Melanoma, known as the most aggressive form of skin cancer, poses a significant threat due to its high potential for metastasis. The primary risk factor for developing this disease is prolonged exposure to ultraviolet rays, which induces oxidative stress and inflammation in skin cells through photo-oxidation reactions.
Interestingly, both ultraviolet and visible light have the ability to activate photosensitizers naturally present in tissues. This activation process converts light energy into chemicals, generating reactive oxygen species that can damage biomolecules within the cells. While these reactions can be detrimental, they can also be harnessed for therapeutic purposes such as photodynamic therapy, which targets tumor cells or pathogens.
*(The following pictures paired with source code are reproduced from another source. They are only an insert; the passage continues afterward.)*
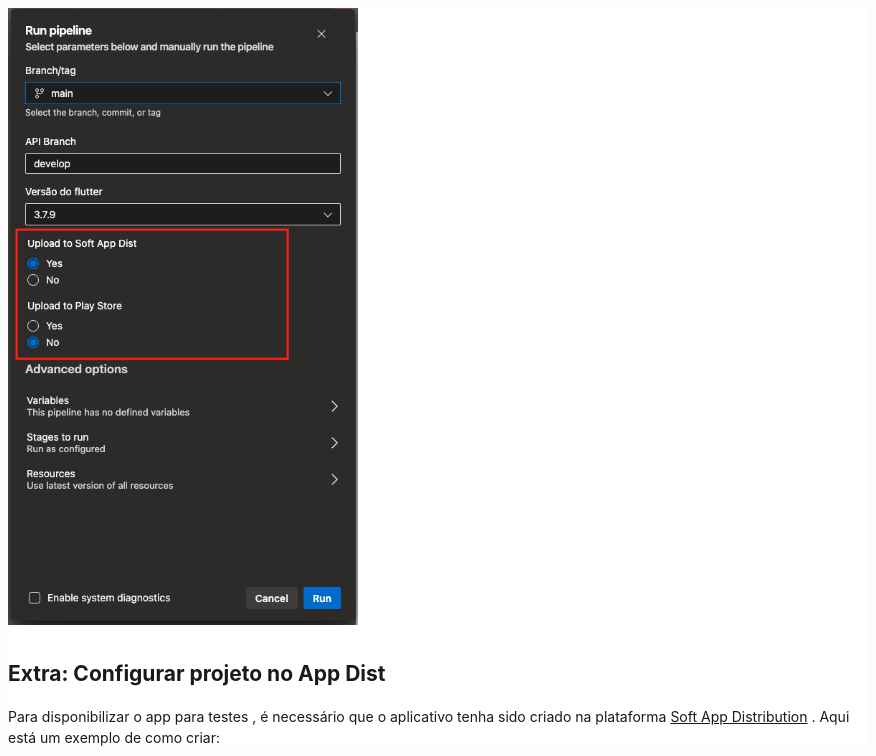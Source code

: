   <img src="images/pipe-android.png" width="350">
</p>



## Extra: Configurar projeto no App Dist
Para disponibilizar o app para testes , é necessário que o aplicativo tenha sido criado na plataforma [Soft App Distribution](https://app-dist.softdesign.com.br/) .
Aqui está um exemplo de como criar:
<p align="center">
Researchers at the Center for Research on Redox Processes in Biomedicine (Redoxoma) at the University of São Paulo have been exploring the potential of oxidizing compounds in combination with photodynamic therapy as a novel strategy for combating melanoma. In a recent study led by Professor Sayuri Miyamoto, the team discovered that endoperoxides derived from the oxidation of specific lipids induce the death of melanoma cells. These findings were published in the journal Photochemistry and Photobiology.
The focus of the study was to optimize photodynamic therapy, a less invasive treatment option compared to conventional methods like surgery. By understanding the effects of oxidizing compounds on cell membranes, the researchers aimed to enhance the efficacy of this therapy. The study also delved into the mechanisms behind light-induced oxidative damage to cell membranes, analyzing the impact of different oxidants on sterols like ergosterol and 7-dehydrocholesterol (7-DHC) commonly found in cell membranes.
A key revelation from the research was the varying effects of oxidative damage on cell membrane permeability depending on the type of oxidation. The study classified photo-oxidation reactions into Type I and Type II mechanisms, each producing different reactive species. Interestingly, the researchers found that cholesterol acted as an antioxidant in Type II oxidations, protecting cell membranes from damage induced by singlet oxygen.
Moreover, the study highlighted the formation of stable endoperoxides from 7-DHC and ergosterol during oxidation processes. These endoperoxides demonstrated potent effects in eliminating melanoma cells when used in conjunction with photodynamic therapy. Moving forward, the researchers plan to further investigate the impact of different concentrations of endoperoxides and radiation doses on their efficacy against melanoma cells.
Overall, this study sheds light on the potential of oxidizing compounds in enhancing the effectiveness of photodynamic therapy for melanoma treatment. By unraveling the mechanisms of oxidative damage to cell membranes and exploring the properties of specific sterols and their derivatives, the researchers aim to develop innovative strategies for combating this aggressive form of skin cancer.